╭─ Data for analysis

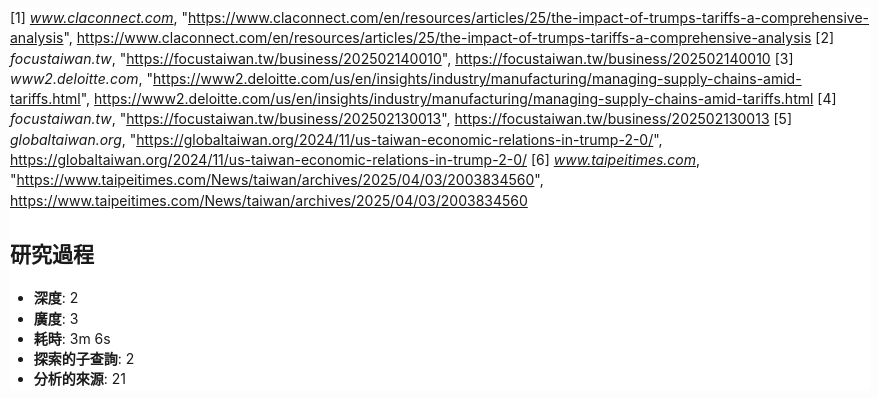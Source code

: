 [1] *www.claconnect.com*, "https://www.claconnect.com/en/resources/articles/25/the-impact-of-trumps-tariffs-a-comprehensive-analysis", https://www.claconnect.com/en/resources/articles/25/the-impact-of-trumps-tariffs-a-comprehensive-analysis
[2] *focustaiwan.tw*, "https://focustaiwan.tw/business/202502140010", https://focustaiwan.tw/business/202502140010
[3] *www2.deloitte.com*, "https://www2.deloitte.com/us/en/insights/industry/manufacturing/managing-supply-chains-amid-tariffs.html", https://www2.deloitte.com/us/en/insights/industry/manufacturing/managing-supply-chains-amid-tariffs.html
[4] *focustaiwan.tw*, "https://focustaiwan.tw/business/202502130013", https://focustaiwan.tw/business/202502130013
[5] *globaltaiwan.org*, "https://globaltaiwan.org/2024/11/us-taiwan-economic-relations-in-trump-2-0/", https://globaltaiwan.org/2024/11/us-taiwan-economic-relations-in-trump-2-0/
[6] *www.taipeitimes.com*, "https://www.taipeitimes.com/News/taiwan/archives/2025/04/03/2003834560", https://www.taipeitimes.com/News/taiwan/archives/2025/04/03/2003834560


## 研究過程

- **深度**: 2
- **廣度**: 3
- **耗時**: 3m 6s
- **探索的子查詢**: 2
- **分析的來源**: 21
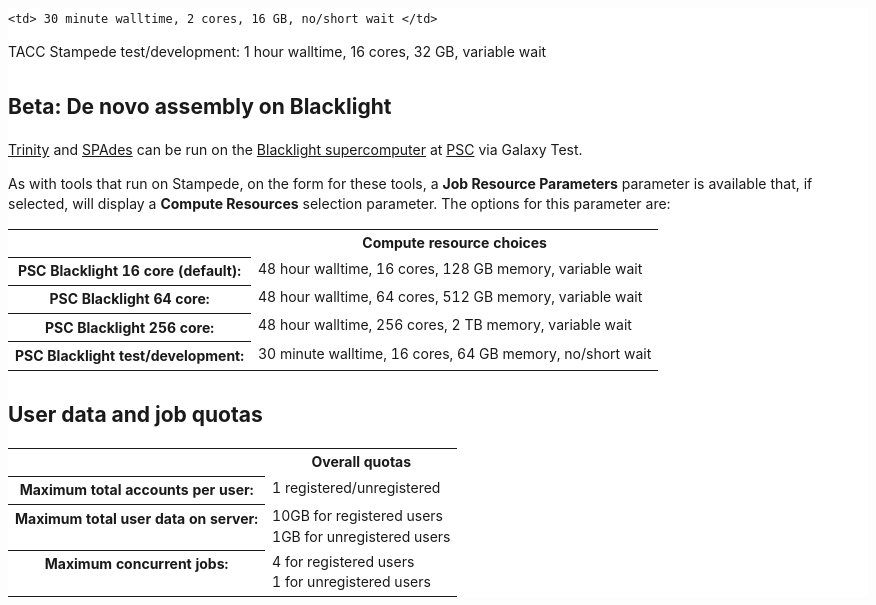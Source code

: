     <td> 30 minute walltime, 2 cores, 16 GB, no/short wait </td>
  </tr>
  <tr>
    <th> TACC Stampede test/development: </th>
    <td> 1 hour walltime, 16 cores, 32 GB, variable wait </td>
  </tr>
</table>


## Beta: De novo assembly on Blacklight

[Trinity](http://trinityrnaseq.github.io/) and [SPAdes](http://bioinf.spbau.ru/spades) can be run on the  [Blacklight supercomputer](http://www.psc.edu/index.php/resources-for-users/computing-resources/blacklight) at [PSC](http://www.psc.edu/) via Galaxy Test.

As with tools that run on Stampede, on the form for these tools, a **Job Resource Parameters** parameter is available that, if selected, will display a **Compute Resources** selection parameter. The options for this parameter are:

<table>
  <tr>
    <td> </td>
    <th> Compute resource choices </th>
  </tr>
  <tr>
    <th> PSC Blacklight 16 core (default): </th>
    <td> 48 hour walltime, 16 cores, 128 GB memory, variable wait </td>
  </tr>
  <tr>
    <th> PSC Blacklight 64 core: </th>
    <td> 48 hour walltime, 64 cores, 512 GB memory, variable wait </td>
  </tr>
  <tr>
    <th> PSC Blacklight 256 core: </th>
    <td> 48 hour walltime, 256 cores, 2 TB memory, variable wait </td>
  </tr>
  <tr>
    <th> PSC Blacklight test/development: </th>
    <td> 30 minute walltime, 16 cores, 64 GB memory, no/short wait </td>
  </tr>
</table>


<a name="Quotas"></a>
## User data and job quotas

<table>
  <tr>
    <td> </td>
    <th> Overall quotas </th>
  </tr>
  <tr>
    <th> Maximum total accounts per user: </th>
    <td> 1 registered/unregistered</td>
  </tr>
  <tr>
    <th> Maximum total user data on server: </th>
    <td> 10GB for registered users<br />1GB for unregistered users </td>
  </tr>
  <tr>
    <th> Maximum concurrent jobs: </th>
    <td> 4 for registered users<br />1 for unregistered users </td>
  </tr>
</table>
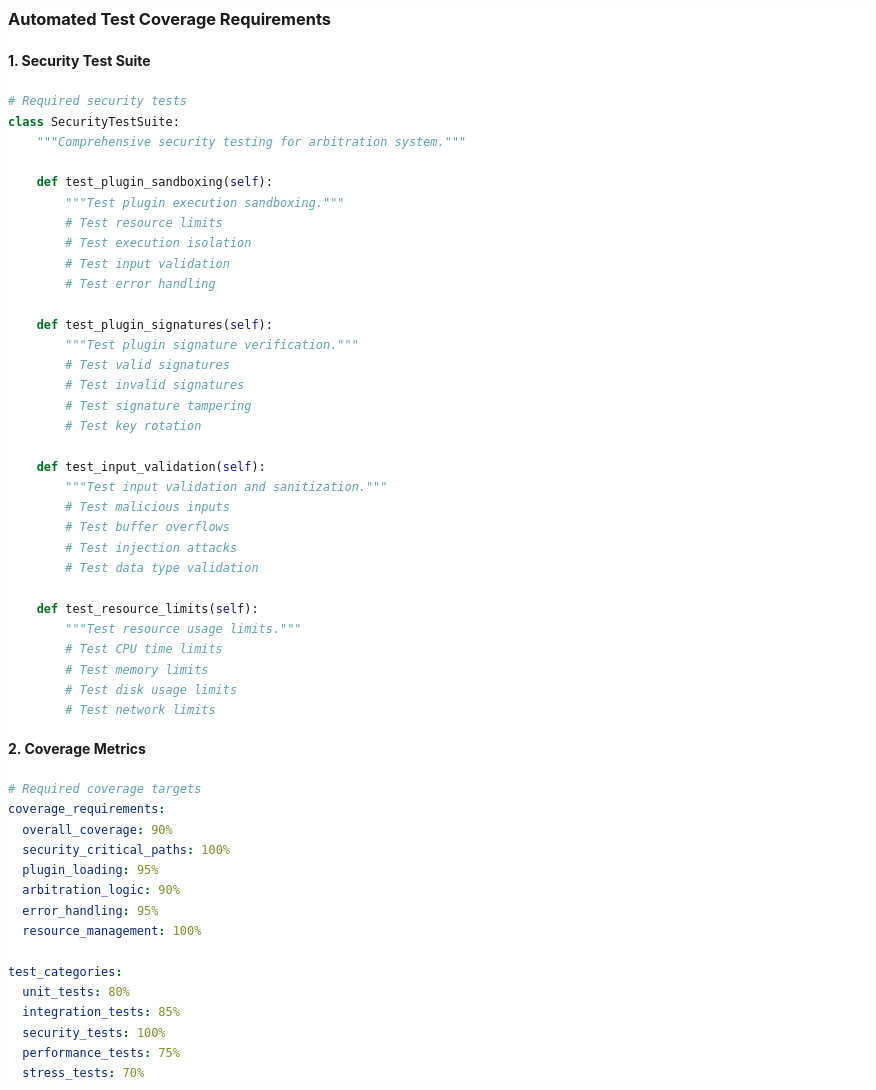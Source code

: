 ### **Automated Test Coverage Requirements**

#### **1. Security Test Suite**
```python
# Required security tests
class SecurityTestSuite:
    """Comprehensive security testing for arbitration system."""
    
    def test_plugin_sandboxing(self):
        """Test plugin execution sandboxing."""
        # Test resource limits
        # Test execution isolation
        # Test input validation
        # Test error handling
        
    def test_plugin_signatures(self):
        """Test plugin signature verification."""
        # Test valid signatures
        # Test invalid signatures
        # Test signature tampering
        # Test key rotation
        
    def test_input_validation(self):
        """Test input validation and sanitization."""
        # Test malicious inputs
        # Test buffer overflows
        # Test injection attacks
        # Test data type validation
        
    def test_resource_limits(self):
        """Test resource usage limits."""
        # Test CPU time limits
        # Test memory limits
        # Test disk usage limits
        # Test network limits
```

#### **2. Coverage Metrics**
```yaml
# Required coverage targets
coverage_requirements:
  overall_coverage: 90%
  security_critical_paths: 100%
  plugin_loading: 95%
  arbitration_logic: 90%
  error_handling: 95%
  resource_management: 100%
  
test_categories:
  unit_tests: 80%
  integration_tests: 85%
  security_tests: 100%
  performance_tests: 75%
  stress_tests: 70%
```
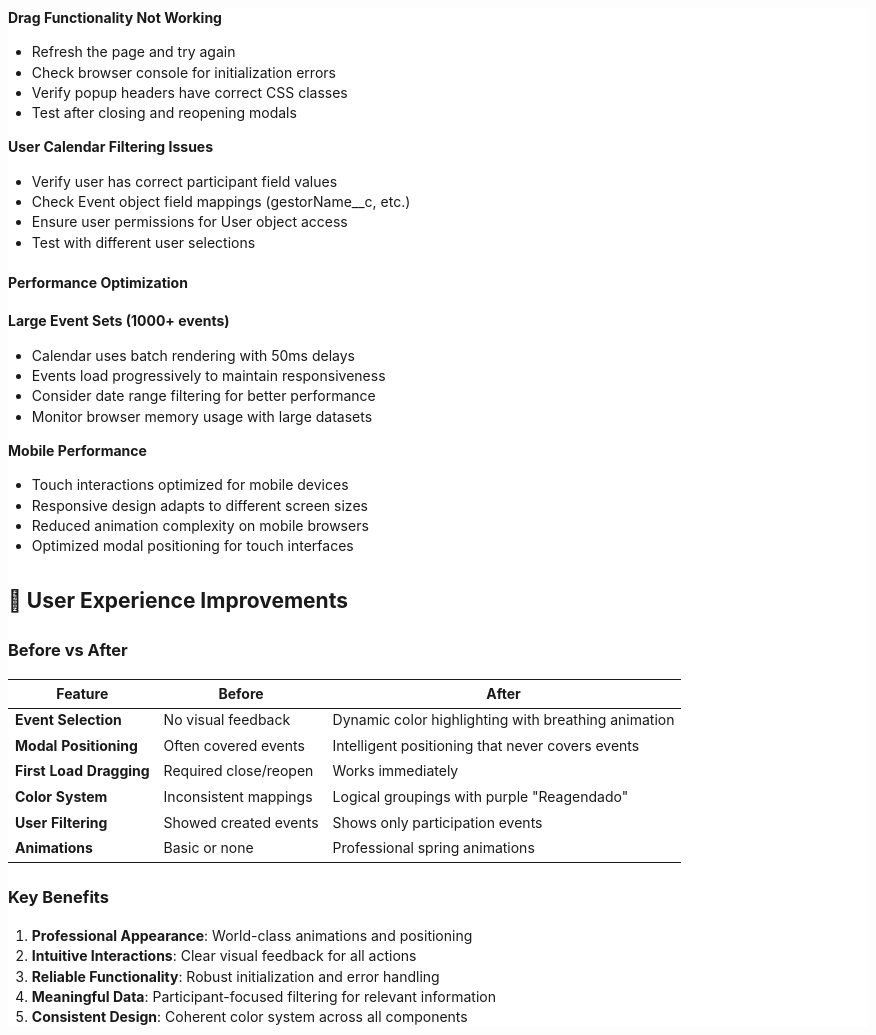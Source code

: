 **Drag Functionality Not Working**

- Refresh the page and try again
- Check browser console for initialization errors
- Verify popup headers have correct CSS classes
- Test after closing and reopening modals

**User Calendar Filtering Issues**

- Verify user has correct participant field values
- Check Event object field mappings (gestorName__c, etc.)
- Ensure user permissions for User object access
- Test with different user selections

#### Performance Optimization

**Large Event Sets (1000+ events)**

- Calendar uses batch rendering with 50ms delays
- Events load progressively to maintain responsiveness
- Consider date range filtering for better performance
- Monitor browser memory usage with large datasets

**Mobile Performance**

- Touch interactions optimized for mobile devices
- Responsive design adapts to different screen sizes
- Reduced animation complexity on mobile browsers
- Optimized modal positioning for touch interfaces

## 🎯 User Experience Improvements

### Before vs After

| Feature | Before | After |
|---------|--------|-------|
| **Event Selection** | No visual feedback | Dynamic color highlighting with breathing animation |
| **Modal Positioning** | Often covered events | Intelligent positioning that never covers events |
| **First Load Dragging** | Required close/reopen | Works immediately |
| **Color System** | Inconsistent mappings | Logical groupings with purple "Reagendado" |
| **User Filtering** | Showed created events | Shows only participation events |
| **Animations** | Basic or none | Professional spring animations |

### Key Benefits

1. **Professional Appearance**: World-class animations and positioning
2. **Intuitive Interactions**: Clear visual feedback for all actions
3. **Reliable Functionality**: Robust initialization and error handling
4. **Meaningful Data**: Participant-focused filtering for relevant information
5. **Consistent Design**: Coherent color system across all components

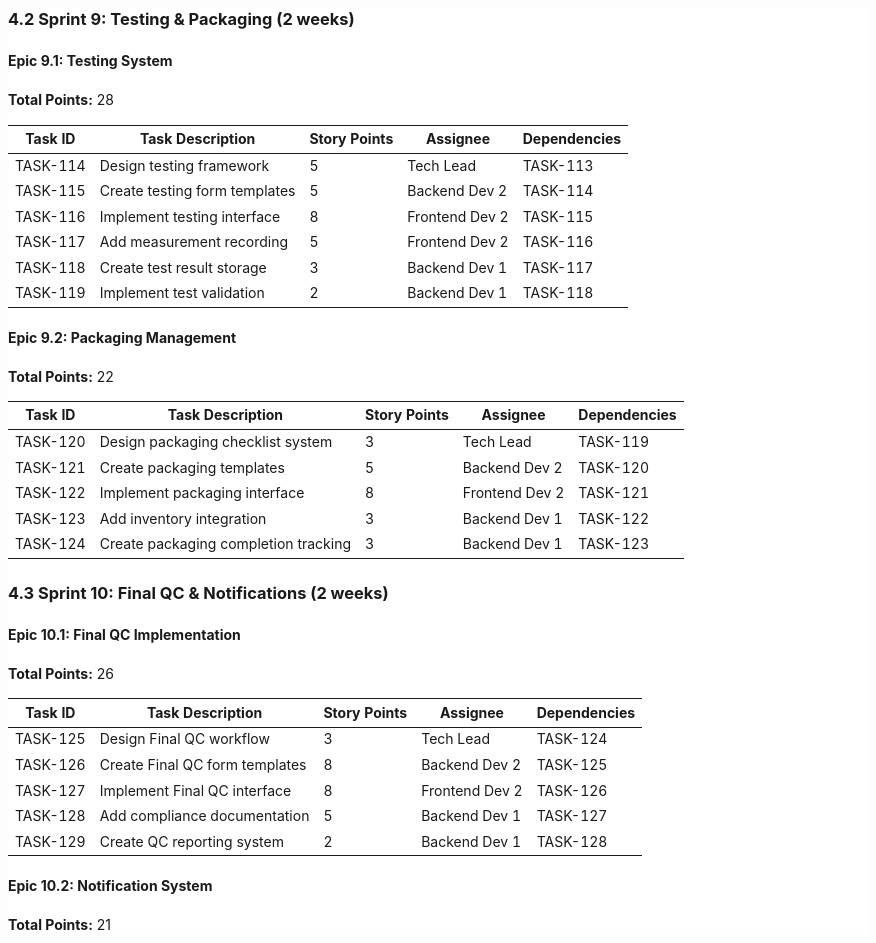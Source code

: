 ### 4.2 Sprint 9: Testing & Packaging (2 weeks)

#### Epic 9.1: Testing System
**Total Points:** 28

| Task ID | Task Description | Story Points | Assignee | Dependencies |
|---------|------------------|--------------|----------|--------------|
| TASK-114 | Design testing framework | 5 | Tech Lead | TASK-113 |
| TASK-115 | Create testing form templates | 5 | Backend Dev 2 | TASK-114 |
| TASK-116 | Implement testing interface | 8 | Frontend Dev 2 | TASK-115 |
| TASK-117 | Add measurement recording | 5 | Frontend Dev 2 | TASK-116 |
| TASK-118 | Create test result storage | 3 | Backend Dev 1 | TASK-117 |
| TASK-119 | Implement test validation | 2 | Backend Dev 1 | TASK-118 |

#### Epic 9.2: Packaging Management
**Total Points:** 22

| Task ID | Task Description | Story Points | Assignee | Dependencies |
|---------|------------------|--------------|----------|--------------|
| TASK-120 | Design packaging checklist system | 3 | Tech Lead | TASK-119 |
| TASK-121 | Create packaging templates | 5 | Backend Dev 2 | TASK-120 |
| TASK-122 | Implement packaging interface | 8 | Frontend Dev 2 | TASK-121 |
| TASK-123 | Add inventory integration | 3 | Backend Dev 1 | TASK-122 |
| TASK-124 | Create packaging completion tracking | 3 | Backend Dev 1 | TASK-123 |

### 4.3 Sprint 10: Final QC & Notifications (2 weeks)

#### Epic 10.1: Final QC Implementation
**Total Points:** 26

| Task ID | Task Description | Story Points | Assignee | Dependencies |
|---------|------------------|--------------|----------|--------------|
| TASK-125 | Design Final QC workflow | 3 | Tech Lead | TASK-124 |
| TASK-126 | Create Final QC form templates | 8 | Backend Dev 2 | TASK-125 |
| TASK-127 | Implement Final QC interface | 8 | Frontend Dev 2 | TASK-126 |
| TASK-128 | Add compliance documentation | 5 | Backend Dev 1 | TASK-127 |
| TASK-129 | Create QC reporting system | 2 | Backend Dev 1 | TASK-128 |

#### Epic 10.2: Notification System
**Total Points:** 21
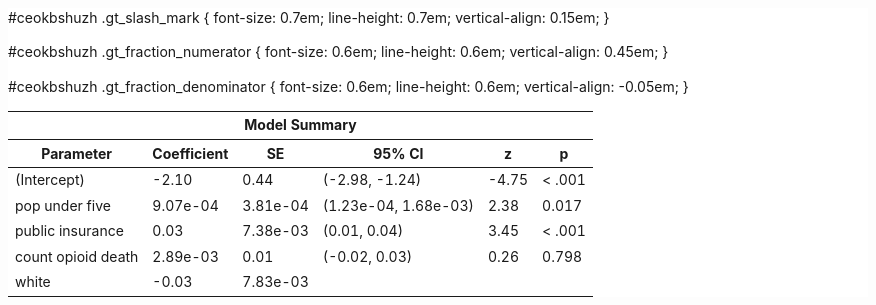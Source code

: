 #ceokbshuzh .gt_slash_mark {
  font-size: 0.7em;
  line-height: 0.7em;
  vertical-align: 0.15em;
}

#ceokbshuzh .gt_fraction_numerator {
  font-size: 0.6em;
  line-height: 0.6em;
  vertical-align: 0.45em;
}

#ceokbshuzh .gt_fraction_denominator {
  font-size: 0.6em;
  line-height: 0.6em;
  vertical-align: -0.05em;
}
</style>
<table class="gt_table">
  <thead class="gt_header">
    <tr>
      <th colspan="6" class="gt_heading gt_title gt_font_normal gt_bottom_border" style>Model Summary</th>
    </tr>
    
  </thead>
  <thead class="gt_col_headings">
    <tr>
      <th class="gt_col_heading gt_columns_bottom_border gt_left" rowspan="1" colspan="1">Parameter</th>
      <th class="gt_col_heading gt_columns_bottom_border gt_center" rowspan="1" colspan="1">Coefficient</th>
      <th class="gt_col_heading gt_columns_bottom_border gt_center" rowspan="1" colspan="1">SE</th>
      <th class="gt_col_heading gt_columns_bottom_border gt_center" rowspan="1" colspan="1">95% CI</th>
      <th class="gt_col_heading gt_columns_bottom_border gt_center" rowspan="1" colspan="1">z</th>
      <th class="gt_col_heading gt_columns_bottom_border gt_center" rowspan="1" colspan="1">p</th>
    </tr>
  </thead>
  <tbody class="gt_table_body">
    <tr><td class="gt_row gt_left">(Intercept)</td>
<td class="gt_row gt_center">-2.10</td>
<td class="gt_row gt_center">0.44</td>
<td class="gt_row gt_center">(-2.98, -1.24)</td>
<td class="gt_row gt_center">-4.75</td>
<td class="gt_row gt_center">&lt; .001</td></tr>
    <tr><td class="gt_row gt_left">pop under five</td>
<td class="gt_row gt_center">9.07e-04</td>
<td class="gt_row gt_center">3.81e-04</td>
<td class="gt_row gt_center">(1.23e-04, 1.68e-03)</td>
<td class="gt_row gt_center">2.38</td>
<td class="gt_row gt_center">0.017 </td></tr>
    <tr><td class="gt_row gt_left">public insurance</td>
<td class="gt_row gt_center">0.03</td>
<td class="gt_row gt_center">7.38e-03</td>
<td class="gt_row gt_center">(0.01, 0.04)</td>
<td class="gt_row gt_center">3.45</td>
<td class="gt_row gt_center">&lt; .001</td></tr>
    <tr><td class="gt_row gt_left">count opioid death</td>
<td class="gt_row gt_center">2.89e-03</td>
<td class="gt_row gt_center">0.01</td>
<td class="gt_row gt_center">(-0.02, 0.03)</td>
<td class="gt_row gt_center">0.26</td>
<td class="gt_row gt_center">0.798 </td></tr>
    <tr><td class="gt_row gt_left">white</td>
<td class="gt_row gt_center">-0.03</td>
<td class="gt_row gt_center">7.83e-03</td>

╰─

### Exercise requirements:
Which lines hold the word "weeks"? Return all of them from the records above.

### Output for this exercise:
: ### 4.2 Sprint 9: Testing & Packaging (2 weeks)
### 4.3 Sprint 10: Final QC & Notifications (2 weeks)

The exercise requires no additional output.